** Input records follows **
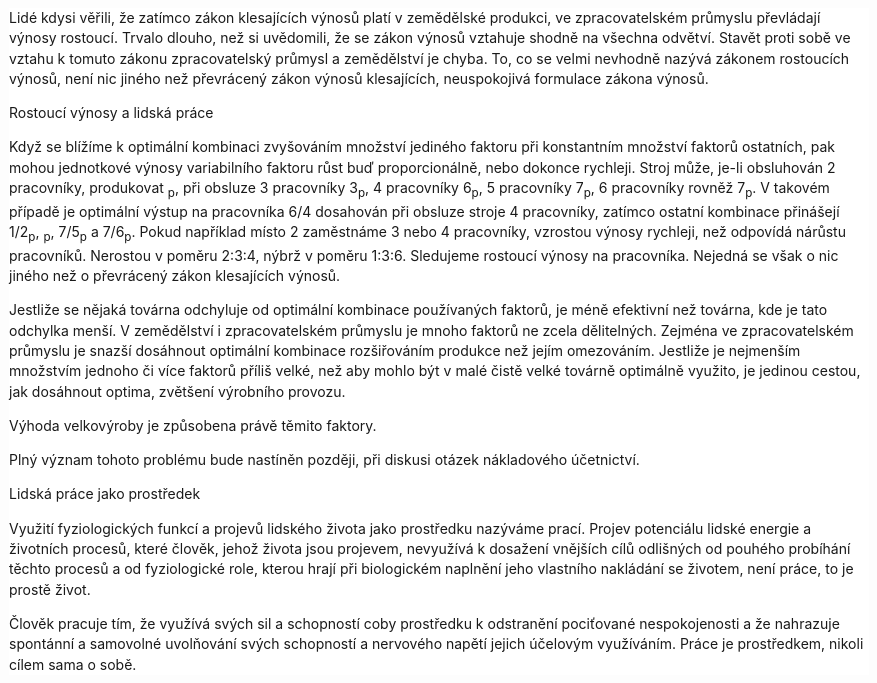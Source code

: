 Lidé kdysi věřili, že zatímco zákon klesajících výnosů platí v zemědělské produkci, ve zpracovatelském průmyslu převládají výnosy rostoucí. <break time="0.6s" /> Trvalo dlouho, než si uvědomili, že se zákon výnosů vztahuje shodně na všechna odvětví. <break time="0.7s" /> <emphasis level="moderate">Stavět proti sobě ve vztahu k tomuto zákonu zpracovatelský průmysl a zemědělství je chyba.</emphasis> <break time="0.6s" /> To, co se velmi nevhodně nazývá zákonem rostoucích výnosů, není nic jiného než převrácený zákon výnosů klesajících, neuspokojivá formulace zákona výnosů.



<prosody rate="slow" pitch="+15%">Rostoucí výnosy a lidská práce</prosody> <break time="1.2s" />

Když se blížíme k optimální kombinaci zvyšováním množství jediného faktoru při konstantním množství faktorů ostatních, pak mohou jednotkové výnosy variabilního faktoru růst buď proporcionálně, nebo dokonce rychleji. <break time="0.7s" /> Stroj může, je-li obsluhován 2 pracovníky, produkovat <sub alias="pé">p</sub>, při obsluze 3 pracovníky 3<sub alias="pé">p</sub>, 4 pracovníky 6<sub alias="pé">p</sub>, 5 pracovníky 7<sub alias="pé">p</sub>, 6 pracovníky rovněž 7<sub alias="pé">p</sub>. <break time="0.7s" /> V takovém případě je optimální výstup na pracovníka 6/4 dosahován při obsluze stroje 4 pracovníky, zatímco ostatní kombinace přinášejí 1/2<sub alias="pé">p</sub>, <sub alias="pé">p</sub>, 7/5<sub alias="pé">p</sub> a 7/6<sub alias="pé">p</sub>. <break time="0.7s" /> Pokud například místo 2 zaměstnáme 3 nebo 4 pracovníky, vzrostou výnosy rychleji, než odpovídá nárůstu pracovníků. <break time="0.5s" /> Nerostou v poměru 2:3:4, nýbrž v poměru 1:3:6. <break time="0.6s" /> <emphasis level="moderate">Sledujeme rostoucí výnosy na pracovníka. Nejedná se však o nic jiného než o převrácený zákon klesajících výnosů.</emphasis>

<break time="0.9s" />

Jestliže se nějaká továrna odchyluje od optimální kombinace používaných faktorů, je méně efektivní než továrna, kde je tato odchylka menší. <break time="0.6s" /> V zemědělství i zpracovatelském průmyslu je mnoho faktorů ne zcela dělitelných. <break time="0.5s" /> Zejména ve zpracovatelském průmyslu je snazší dosáhnout optimální kombinace rozšiřováním produkce než jejím omezováním. <break time="0.7s" /> Jestliže je nejmenším množstvím jednoho či více faktorů příliš velké, než aby mohlo být v malé čistě velké továrně optimálně využito, je jedinou cestou, jak dosáhnout optima, zvětšení výrobního provozu.

<break time="0.7s" />

<emphasis level="strong">Výhoda velkovýroby je způsobena právě těmito faktory.</emphasis>

<break time="0.7s" />

Plný význam tohoto problému bude nastíněn později, při diskusi otázek nákladového účetnictví.

<break time="0.8s" />

<prosody rate="slow" pitch="+15%">Lidská práce jako prostředek</prosody> <break time="1.0s" />

Využití fyziologických funkcí a projevů lidského života jako prostředku nazýváme prací. <break time="0.6s" /> Projev potenciálu lidské energie a životních procesů, které člověk, jehož života jsou projevem, nevyužívá k dosažení vnějších cílů odlišných od pouhého probíhání těchto procesů a od fyziologické role, kterou hrají při biologickém naplnění jeho vlastního nakládání se životem, není práce, to je prostě život.

<break time="0.9s" />

<prosody rate="95%">Člověk pracuje tím, že využívá svých sil a schopností coby prostředku k odstranění pociťované nespokojenosti a že nahrazuje spontánní a samovolné uvolňování svých schopností a nervového napětí jejich účelovým využíváním.</prosody> <break time="0.7s" /> <emphasis level="moderate">Práce je prostředkem, nikoli cílem sama o sobě.</emphasis>
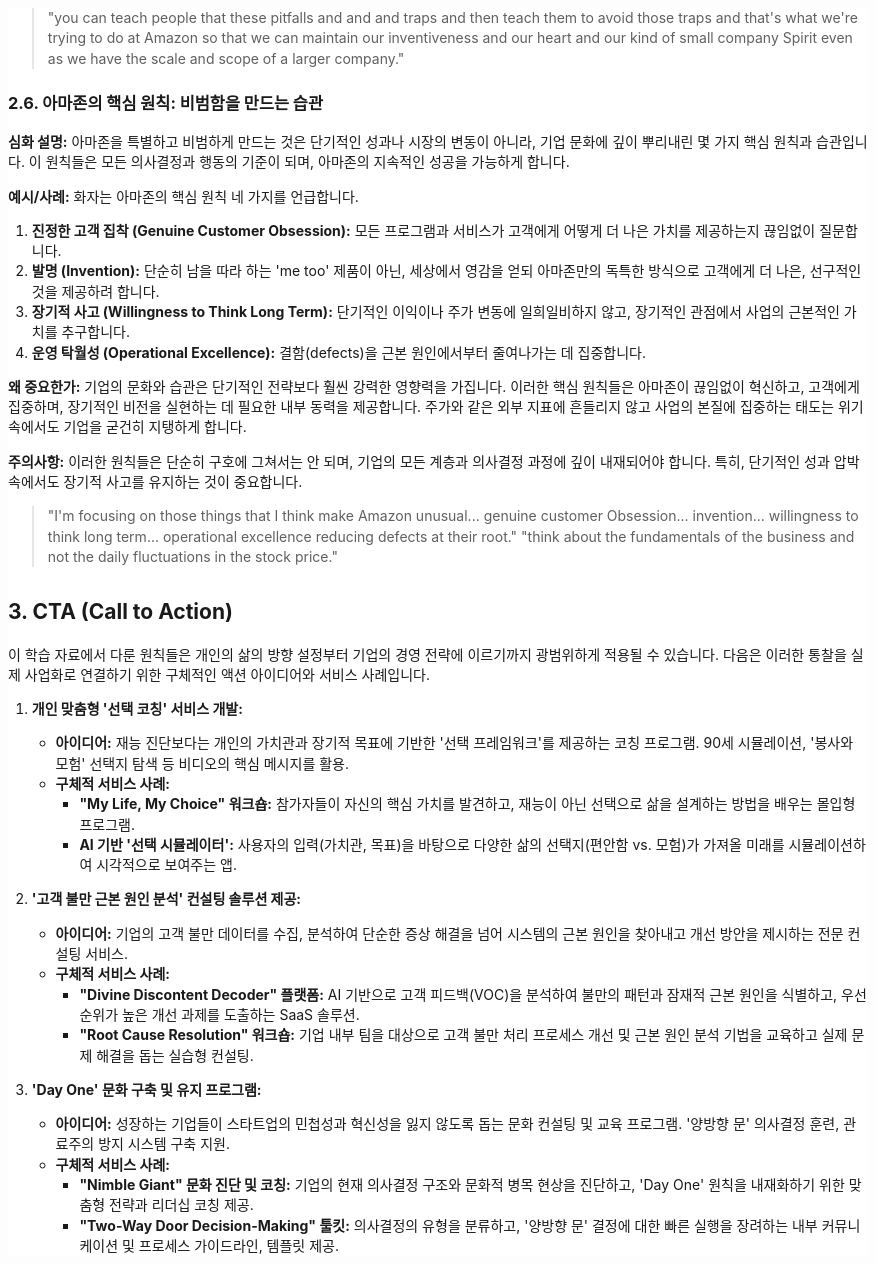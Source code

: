 > "you can teach people that these pitfalls and and and traps and then teach them to avoid those traps and that's what we're trying to do at Amazon so that we can maintain our inventiveness and our heart and our kind of small company Spirit even as we have the scale and scope of a larger company."

### 2.6. 아마존의 핵심 원칙: 비범함을 만드는 습관

**심화 설명:** 아마존을 특별하고 비범하게 만드는 것은 단기적인 성과나 시장의 변동이 아니라, 기업 문화에 깊이 뿌리내린 몇 가지 핵심 원칙과 습관입니다. 이 원칙들은 모든 의사결정과 행동의 기준이 되며, 아마존의 지속적인 성공을 가능하게 합니다.

**예시/사례:** 화자는 아마존의 핵심 원칙 네 가지를 언급합니다.
1.  **진정한 고객 집착 (Genuine Customer Obsession):** 모든 프로그램과 서비스가 고객에게 어떻게 더 나은 가치를 제공하는지 끊임없이 질문합니다.
2.  **발명 (Invention):** 단순히 남을 따라 하는 'me too' 제품이 아닌, 세상에서 영감을 얻되 아마존만의 독특한 방식으로 고객에게 더 나은, 선구적인 것을 제공하려 합니다.
3.  **장기적 사고 (Willingness to Think Long Term):** 단기적인 이익이나 주가 변동에 일희일비하지 않고, 장기적인 관점에서 사업의 근본적인 가치를 추구합니다.
4.  **운영 탁월성 (Operational Excellence):** 결함(defects)을 근본 원인에서부터 줄여나가는 데 집중합니다.

**왜 중요한가:** 기업의 문화와 습관은 단기적인 전략보다 훨씬 강력한 영향력을 가집니다. 이러한 핵심 원칙들은 아마존이 끊임없이 혁신하고, 고객에게 집중하며, 장기적인 비전을 실현하는 데 필요한 내부 동력을 제공합니다. 주가와 같은 외부 지표에 흔들리지 않고 사업의 본질에 집중하는 태도는 위기 속에서도 기업을 굳건히 지탱하게 합니다.

**주의사항:** 이러한 원칙들은 단순히 구호에 그쳐서는 안 되며, 기업의 모든 계층과 의사결정 과정에 깊이 내재되어야 합니다. 특히, 단기적인 성과 압박 속에서도 장기적 사고를 유지하는 것이 중요합니다.

> "I'm focusing on those things that I think make Amazon unusual... genuine customer Obsession... invention... willingness to think long term... operational excellence reducing defects at their root."
> "think about the fundamentals of the business and not the daily fluctuations in the stock price."

## 3. CTA (Call to Action)

이 학습 자료에서 다룬 원칙들은 개인의 삶의 방향 설정부터 기업의 경영 전략에 이르기까지 광범위하게 적용될 수 있습니다. 다음은 이러한 통찰을 실제 사업화로 연결하기 위한 구체적인 액션 아이디어와 서비스 사례입니다.

1.  **개인 맞춤형 '선택 코칭' 서비스 개발:**
    *   **아이디어:** 재능 진단보다는 개인의 가치관과 장기적 목표에 기반한 '선택 프레임워크'를 제공하는 코칭 프로그램. 90세 시뮬레이션, '봉사와 모험' 선택지 탐색 등 비디오의 핵심 메시지를 활용.
    *   **구체적 서비스 사례:**
        *   **"My Life, My Choice" 워크숍:** 참가자들이 자신의 핵심 가치를 발견하고, 재능이 아닌 선택으로 삶을 설계하는 방법을 배우는 몰입형 프로그램.
        *   **AI 기반 '선택 시뮬레이터':** 사용자의 입력(가치관, 목표)을 바탕으로 다양한 삶의 선택지(편안함 vs. 모험)가 가져올 미래를 시뮬레이션하여 시각적으로 보여주는 앱.

2.  **'고객 불만 근본 원인 분석' 컨설팅 솔루션 제공:**
    *   **아이디어:** 기업의 고객 불만 데이터를 수집, 분석하여 단순한 증상 해결을 넘어 시스템의 근본 원인을 찾아내고 개선 방안을 제시하는 전문 컨설팅 서비스.
    *   **구체적 서비스 사례:**
        *   **"Divine Discontent Decoder" 플랫폼:** AI 기반으로 고객 피드백(VOC)을 분석하여 불만의 패턴과 잠재적 근본 원인을 식별하고, 우선순위가 높은 개선 과제를 도출하는 SaaS 솔루션.
        *   **"Root Cause Resolution" 워크숍:** 기업 내부 팀을 대상으로 고객 불만 처리 프로세스 개선 및 근본 원인 분석 기법을 교육하고 실제 문제 해결을 돕는 실습형 컨설팅.

3.  **'Day One' 문화 구축 및 유지 프로그램:**
    *   **아이디어:** 성장하는 기업들이 스타트업의 민첩성과 혁신성을 잃지 않도록 돕는 문화 컨설팅 및 교육 프로그램. '양방향 문' 의사결정 훈련, 관료주의 방지 시스템 구축 지원.
    *   **구체적 서비스 사례:**
        *   **"Nimble Giant" 문화 진단 및 코칭:** 기업의 현재 의사결정 구조와 문화적 병목 현상을 진단하고, 'Day One' 원칙을 내재화하기 위한 맞춤형 전략과 리더십 코칭 제공.
        *   **"Two-Way Door Decision-Making" 툴킷:** 의사결정의 유형을 분류하고, '양방향 문' 결정에 대한 빠른 실행을 장려하는 내부 커뮤니케이션 및 프로세스 가이드라인, 템플릿 제공.
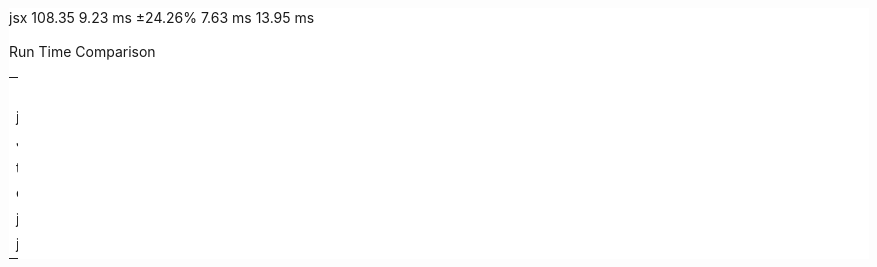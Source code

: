   <tr>
    <td style="white-space: nowrap">jsx</td>
    <td style="white-space: nowrap; text-align: right">108.35</td>
    <td style="white-space: nowrap; text-align: right">9.23 ms</td>
    <td style="white-space: nowrap; text-align: right">&plusmn;24.26%</td>
    <td style="white-space: nowrap; text-align: right">7.63 ms</td>
    <td style="white-space: nowrap; text-align: right">13.95 ms</td>
  </tr>

</table>


Run Time Comparison

<table style="width: 1%">
  <tr>
    <th>Name</th>
    <th style="text-align: right">IPS</th>
    <th style="text-align: right">Slower</th>
  <tr>
    <td style="white-space: nowrap">jiffy</td>
    <td style="white-space: nowrap;text-align: right">1659.13</td>
    <td>&nbsp;</td>
  </tr>

  <tr>
    <td style="white-space: nowrap">Jason</td>
    <td style="white-space: nowrap; text-align: right">620.01</td>
    <td style="white-space: nowrap; text-align: right">2.68x</td>
  </tr>

  <tr>
    <td style="white-space: nowrap">thoas</td>
    <td style="white-space: nowrap; text-align: right">609.24</td>
    <td style="white-space: nowrap; text-align: right">2.72x</td>
  </tr>

  <tr>
    <td style="white-space: nowrap">euneus</td>
    <td style="white-space: nowrap; text-align: right">487.64</td>
    <td style="white-space: nowrap; text-align: right">3.4x</td>
  </tr>

  <tr>
    <td style="white-space: nowrap">jsone</td>
    <td style="white-space: nowrap; text-align: right">321.06</td>
    <td style="white-space: nowrap; text-align: right">5.17x</td>
  </tr>

  <tr>
    <td style="white-space: nowrap">jsx</td>
    <td style="white-space: nowrap; text-align: right">108.35</td>
    <td style="white-space: nowrap; text-align: right">15.31x</td>
  </tr>

</table>
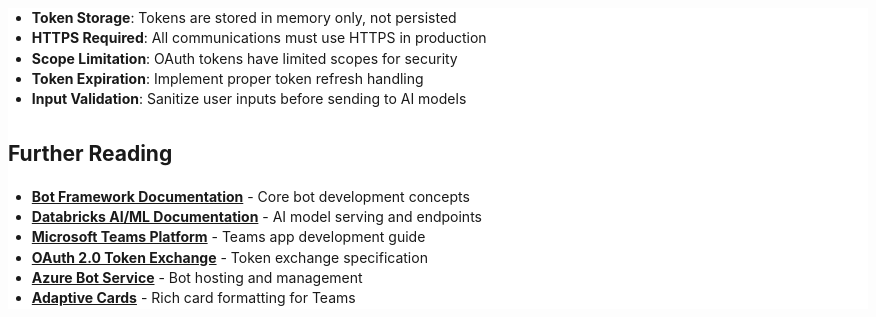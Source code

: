 - **Token Storage**: Tokens are stored in memory only, not persisted
- **HTTPS Required**: All communications must use HTTPS in production
- **Scope Limitation**: OAuth tokens have limited scopes for security
- **Token Expiration**: Implement proper token refresh handling
- **Input Validation**: Sanitize user inputs before sending to AI models

## Further Reading

- **[Bot Framework Documentation](https://docs.botframework.com)** - Core bot development concepts
- **[Databricks AI/ML Documentation](https://docs.databricks.com/machine-learning/)** - AI model serving and endpoints
- **[Microsoft Teams Platform](https://docs.microsoft.com/microsoftteams/platform/)** - Teams app development guide
- **[OAuth 2.0 Token Exchange](https://datatracker.ietf.org/doc/html/rfc8693)** - Token exchange specification
- **[Azure Bot Service](https://docs.microsoft.com/azure/bot-service/)** - Bot hosting and management
- **[Adaptive Cards](https://adaptivecards.io/)** - Rich card formatting for Teams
** End of Input records **
# [What you will do]
Verbatim copy, pictures excluded: output the lines from the first line of the records above through the line containing "výnosy a lidská".

# [Worked solution]
Source code

: Lidé kdysi věřili, že zatímco zákon klesajících výnosů platí v zemědělské produkci, ve zpracovatelském průmyslu převládají výnosy rostoucí. <break time="0.6s" /> Trvalo dlouho, než si uvědomili, že se zákon výnosů vztahuje shodně na všechna odvětví. <break time="0.7s" /> <emphasis level="moderate">Stavět proti sobě ve vztahu k tomuto zákonu zpracovatelský průmysl a zemědělství je chyba.</emphasis> <break time="0.6s" /> To, co se velmi nevhodně nazývá zákonem rostoucích výnosů, není nic jiného než převrácený zákon výnosů klesajících, neuspokojivá formulace zákona výnosů.



<prosody rate="slow" pitch="+15%">Rostoucí výnosy a lidská práce</prosody> <break time="1.2s" />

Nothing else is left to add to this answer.